This article was originally published in February 2017 and has been updated.

At Keen IO, we’ve been running Apache Kafka in a pretty big production capacity for years, and are extremely happy with the technology. We also do some things with Amazon Kinesis and are excited to continue to explore it as we continue to tweak our high performance distributed system.

Apache Kafka vs Amazon Kinesis

If you’ve narrowed it down to choosing between Kinesis and Kafka for the solution, the choice usually depends on these factors more than it does on your use case:

  • Company size
  • Stage
  • Funding
  • Culture

(Spoiler: for some use cases, the answer is obviously Kafka, I’ll get to that later).

Predetermining Factors for a High Performance Distributed System

If you’re a Distributed Systems engineering practice and:

  • Have lots of distributed dev ops / cluster management / auto-scale / streaming processing / sysadmin chops
  • Prefer to interact with Linux vs. interacting with an API

You may choose Kafka regardless of other factors. The inverse is true if:

  • you’re more of and web, bot, or app development practice
  • Are fans of any services like Amazon RDS, Amazon EC2, Twilio, and SendGrid more than services like Apache ZooKeeper and Puppet.

Going Head-to-Head

In somewhat-artificial tests on high performance distributed system, Kafka today has more horsepower out of the box on rough numbers. Thus Kafka presently can be tuned to outperform Kinesis when it comes to raw numbers. But are you really going to do all that tuning? Or are there other pros and cons to consider? A Corvette can beat a Toyota Corolla in many tests, but maybe gas mileage is what matters most to you? Or perhaps longevity and interoperability? But maybe, like lots of business decisions, is it Total Cost of Ownership (TCO) that wins the day?

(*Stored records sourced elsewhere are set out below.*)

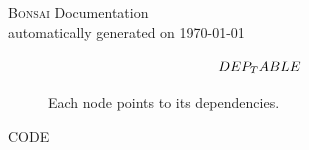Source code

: \documentclass{article}
\begin{document}
    \begin{center}
        \LARGE
        \textsc{Bonsai} Documentation \\ 
        \vspace{0.1cm}
        \large
        automatically generated on \today
    \end{center}

    \begin{landscape}
        \footnotesize
        \begin{figure}
            $$
                \begin{tikzcd}
                    DEP_TABLE
                \end{tikzcd}
            $$
            \caption{Each node points to its dependencies.}
        \end{figure}
    \end{landscape}

    CODE
\end{document}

What follows is a bit of a side-by-side breakdown of the big chunks of the TCO for each technology.

High Performance Distributed System Performance (can it do what I want?)

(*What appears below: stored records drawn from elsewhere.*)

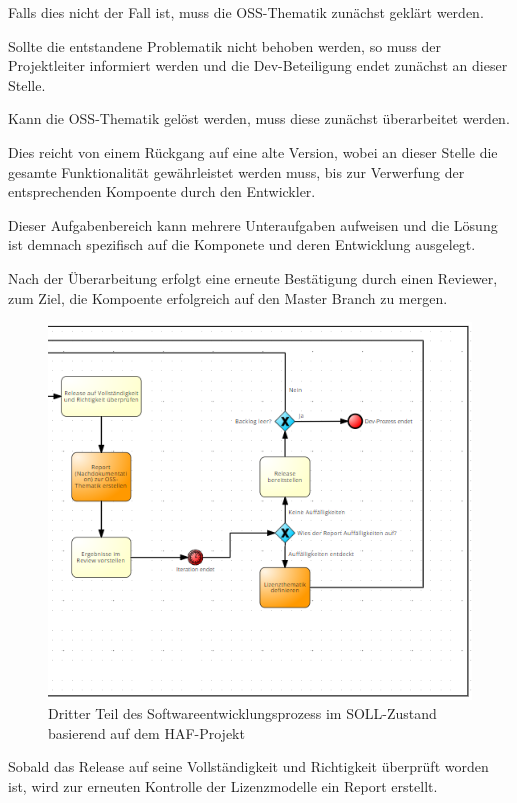 Falls dies nicht der Fall ist, muss die OSS-Thematik zunächst geklärt werden.

Sollte die entstandene Problematik nicht behoben werden, so muss der Projektleiter informiert werden und die Dev-Beteiligung endet zunächst an dieser Stelle. 

Kann die OSS-Thematik gelöst werden, muss diese zunächst überarbeitet werden. 

Dies reicht von einem Rückgang auf eine alte Version, wobei an dieser Stelle die gesamte Funktionalität gewährleistet werden muss, bis zur Verwerfung der entsprechenden Kompoente durch den Entwickler. 

Dieser Aufgabenbereich kann mehrere Unteraufgaben aufweisen und die Lösung ist demnach spezifisch auf die Komponete und deren Entwicklung ausgelegt. 

Nach der Überarbeitung erfolgt eine erneute Bestätigung durch einen Reviewer, zum Ziel, die Kompoente erfolgreich auf den Master Branch zu mergen. 

\begin{figure}[h]
    \centering
    \includegraphics[scale=0.8]{Bilder/SOLL-Prozess_third Part.png}
    \caption{Dritter Teil des Softwareentwicklungsprozess im SOLL-Zustand basierend auf dem HAF-Projekt}
\end{figure}

Sobald das Release auf seine Vollständigkeit und Richtigkeit überprüft worden ist, wird zur erneuten Kontrolle der Lizenzmodelle ein Report erstellt.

For the vast majority of the use cases, you really can’t go wrong with either of these technologies performance-wise. Although you can find an in-between solution such as Amazon MSK, there are other great posts that point to Kafka shining in this department.

Advantage: Kafka — but performance is often a pass/fail question, and for nearly all cases, both pass.

High Performance Distributed System Setup (human costs)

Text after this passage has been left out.